FLYING SOUTH WITH
THE BIRDS
If the swallows can do it then so can I, they had vacated their black chimney nest back in early September and during a dull Breton summer there had been two casualties which I discovered on returning from the Outer Hebrides. My 17th century farm-house in Central Finistere has always been open to wildlife, bats lodge between the rafter, mice make their way through the meter thick walls, hornets have discovered the perfect void above the toilet dormer window, sparrows nest in the scaffold holes in gable end while toads find the damp mossy cool spots at the base, and each year swallows fight over who will take over the chimney nest. With all this wildlife there is inevitably death, I returned at the end of one summer to find a swallow spread eagled under the cooker and another half eaten in the parlor with a dead sparrow hawk alongside. Before there would have been a quick spade burial in the garden but now I waste no time in plucking, wing, tail and any other useful feathers to be incorporated at some point into my bird pictures. Little goes to waste in the way of feathers, a sparrow managed to short itself out on the horse’s electric fence wire and the 9-year-old cockerel finally fell of his perch after being abducted several times by the neighbors golden retriever.
Having dug over
the garden, this year moving all the fruit bushes and planting replacements the
remaining area I covered in black plastic sheeting in the hopes that it would
remain clean and not too water logged as it was now my turn to fly south. I
packed a roll of wallpaper circa 1900 from the Arthur Silver Studio plus
forty-four of my feather bird pictures. The birds were discretely slipped
between the pages of my sketchpad in the hopes that on my arrival in Perth Western
Australia I would be directed down the customs nothing to declare sniffer dog
line. No such luck but I needn’t have worried for even though WA do not allow
import of feather the golden Labrador was perhaps more concerned with the
sniffing out of drugs.
The Christmas
period rushed in shortly after my arrival and is very much the same in the
southern hemisphere having very little to do with the birth of Christ and more
about spending and eating.
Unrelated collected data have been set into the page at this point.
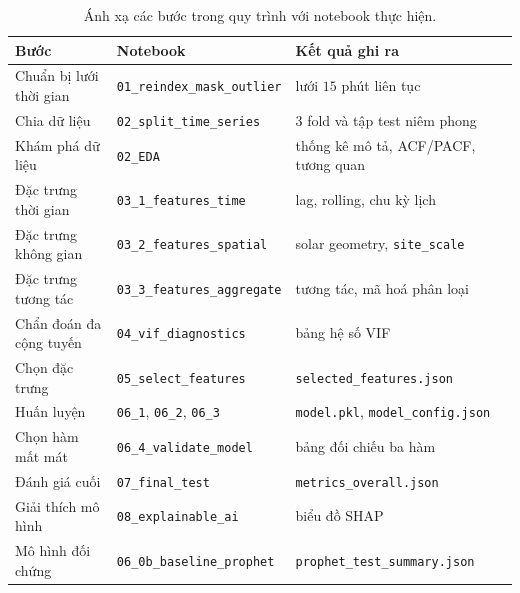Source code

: \documentclass[12pt, a4paper]{report}
\begin{document}
\begin{table}[htbp]
\centering

\footnotesize
\renewcommand{\baselinestretch}{1.0}\selectfont
\begin{tabular}{@{}p{3.4cm} p{4.6cm} p{5.4cm}@{}}
\toprule
\textbf{Bước} & \textbf{Notebook} & \textbf{Kết quả ghi ra} \\
\midrule
Chuẩn bị lưới thời gian & \texttt{01\_reindex\_mask\_outlier} & lưới $15$ phút liên tục \\
Chia dữ liệu & \texttt{02\_split\_time\_series} & $3$ fold và tập test niêm phong \\
Khám phá dữ liệu & \texttt{02\_EDA} & thống kê mô tả, ACF/PACF, tương quan \\
Đặc trưng thời gian & \texttt{03\_1\_features\_time} & lag, rolling, chu kỳ lịch \\
Đặc trưng không gian & \texttt{03\_2\_features\_spatial} & solar geometry, \texttt{site\_scale} \\
Đặc trưng tương tác & \texttt{03\_3\_features\_aggregate} & tương tác, mã hoá phân loại \\
Chẩn đoán đa cộng tuyến & \texttt{04\_vif\_diagnostics} & bảng hệ số VIF \\
Chọn đặc trưng & \texttt{05\_select\_features} & \texttt{selected\_features.json} \\
Huấn luyện & \texttt{06\_1}, \texttt{06\_2}, \texttt{06\_3} & \texttt{model.pkl}, \texttt{model\_config.json} \\
Chọn hàm mất mát & \texttt{06\_4\_validate\_model} & bảng đối chiếu ba hàm \\
Đánh giá cuối & \texttt{07\_final\_test} & \texttt{metrics\_overall.json} \\
Giải thích mô hình & \texttt{08\_explainable\_ai} & biểu đồ SHAP \\
Mô hình đối chứng & \texttt{06\_0b\_baseline\_prophet} & \texttt{prophet\_test\_summary.json} \\
\bottomrule
\end{tabular}
\caption{Ánh xạ các bước trong quy trình với notebook thực hiện.}
\label{tab:notebook_pipeline}
\end{table}
\end{document}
I managed to avoid the former (a lesson learnt from
my father) but by New Year just the idea of another barbeque and food left me
groaning, for a reformed vegetarian this had been a real meat feast which left
me longing for anything green. Water plays a big part during the hot festive
season with the sea little over a kilometer away and a pool in the back yard, a
week of temperatures in the high 30’s and no air conditioning meant both were
in full use. It would seem a God given
right for all Australians who own a 4x4 to drive along any beach they can get
to and Christmas is peak season for this pleasure. Everything but the kitchen
sink is packed for a mornings trip to the beach, all manner of plastic toys;
floating, flying and digging stuff, fishing gear, food and drinks, towels and
bathers plus tables, chairs and loungers. I felt positively naked when turning
up on pushbike with little more than sun screen and a hat but I had that simple
unencumbered pleasure of walking along the beach and flopping into the Indian
Ocean where the water temperature is what we would consider more like a warm
bath in the Outer Hebrides. The granite rock, white sands and turquoise blue
sea of the world renowned West Australian coast are remarkably similar to those
found on Harris, only the temperature of the water is crucially different. Just
prior to Christmas the arts and craft wallpaper finally found its first home
after more than a hundred years in the roll and looked stunning, while my
feather bird pictures returned from the local Bunbury framers looking suitably
simple and impressive. The exhibition, which has almost a year in the making,
is due to open with a massive display of fireworks at the East Victoria Park
Art Centre in Perth on 26th Jan (Australia Day).